The proposed transaction is expected to close in the second quarter of 2014.
Laurent Morel, Chairman of Klépierre's Executive Board, commented: "Once finalized, the proposed transaction would represent a significant milestone in the strategic realignment of Klépierre as a leading retail property pure player, operating one of the most effective and best performing shopping center platforms across Europe. The reshaping of our portfolio resulting from the planned disposal of these galleries would accelerate our ambition to address the challenges of the evolving retail environment more effectively. This will also allow us to better leverage our retail asset management expertise. Lastly, the proposed transaction, which would have a minimal impact on net current cash-flow, would release significant financial capacity to fund future growth through the development of our quality pipeline and selective opportunistic acquisitions."

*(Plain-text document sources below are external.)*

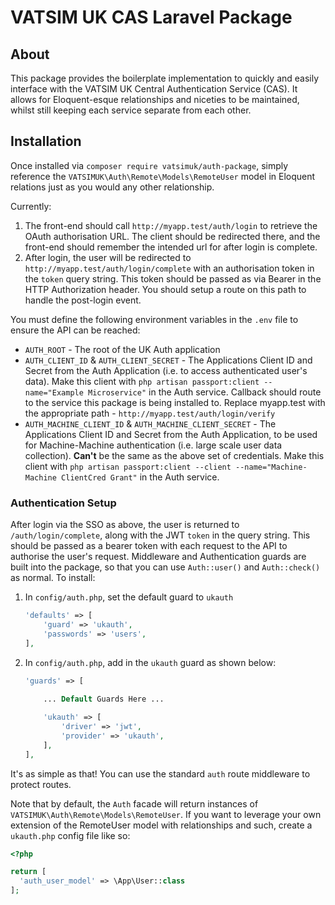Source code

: # VATSIM UK CAS Laravel Package

## About
This package provides the boilerplate implementation to quickly and easily interface with the VATSIM UK Central Authentication Service (CAS). It allows for Eloquent-esque relationships and niceties to be maintained, whilst still keeping each service separate from each other.

## Installation
Once installed via `composer require vatsimuk/auth-package`, simply reference the `VATSIMUK\Auth\Remote\Models\RemoteUser` model in Eloquent relations just as you would any other relationship.

Currently:
1. The front-end should call `http://myapp.test/auth/login` to retrieve the OAuth authorisation URL. The client should be redirected there, and the front-end should remember the intended url for after login is complete.
2. After login, the user will be redirected to `http://myapp.test/auth/login/complete` with an authorisation token in the `token` query string. This token should be passed as via Bearer in the HTTP Authorization header. You should setup a route on this path to handle the post-login event.

You must define the following environment variables in the `.env` file to ensure the API can be reached:
* `AUTH_ROOT` - The root of the UK Auth application
* `AUTH_CLIENT_ID` & `AUTH_CLIENT_SECRET` - The Applications Client ID and Secret from the Auth Application (i.e. to access authenticated user's data). Make this client with `php artisan passport:client --name="Example Microservice"` in the Auth service. Callback should route to the service this package is being installed to. Replace myapp.test with the appropriate path - `http://myapp.test/auth/login/verify`
* `AUTH_MACHINE_CLIENT_ID` & `AUTH_MACHINE_CLIENT_SECRET` - The Applications Client ID and Secret from the Auth Application, to be used for Machine-Machine authentication (i.e. large scale user data collection). **Can't** be the same as the above set of credentials. Make this client with `php artisan passport:client --client --name="Machine-Machine ClientCred Grant"` in the Auth service.

### Authentication Setup
After login via the SSO as above, the user is returned to `/auth/login/complete`, along with the JWT `token` in the query string. This should be passed as a bearer token with each request to the API to authorise the user's request. Middleware and Authentication guards are built into the package, so that you can use `Auth::user()` and `Auth::check()` as normal. To install:

1. In `config/auth.php`, set the default guard to `ukauth`
    ```php
    'defaults' => [
        'guard' => 'ukauth',
        'passwords' => 'users',
    ],
    ```
 
2. In `config/auth.php`, add in the `ukauth` guard as shown below:
    ```php
    'guards' => [
        
        ... Default Guards Here ...
    
        'ukauth' => [
            'driver' => 'jwt',
            'provider' => 'ukauth',
        ],
    ],
    ```
   
It's as simple as that! You can use the standard `auth` route middleware to protect routes.

Note that by default, the `Auth` facade will return instances of `VATSIMUK\Auth\Remote\Models\RemoteUser`. If you want to leverage your own extension of the RemoteUser model with relationships and such, create a `ukauth.php` config file like so:
```php
<?php

return [
  'auth_user_model' => \App\User::class
];
```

Accelerating Klépierre's strategic portfolio reshaping
The transaction would effectively and significantly rebalance Klépierre's shopping centers portfolio in favor of Klépierre's key strategic regions.
- In France, 94%[2] of the post-transaction portfolio would be located in Klépierre's identified core regions (Ile de France, Toulouse-Montpellier, Lyon and Bordeaux).
- In Italy, Klépierre would strengthen its focus on Northern Italy (Lombardy, Emilia-Romagna) and Rome (Latium), which together would then account for approximately 85%2 of the Italian segment of the portfolio.
- In Spain, two regional malls, located in Madrid (La Gavia) and Tenerife (Meridiano), would account for 80%2 of the total value of Spanish shopping center assets.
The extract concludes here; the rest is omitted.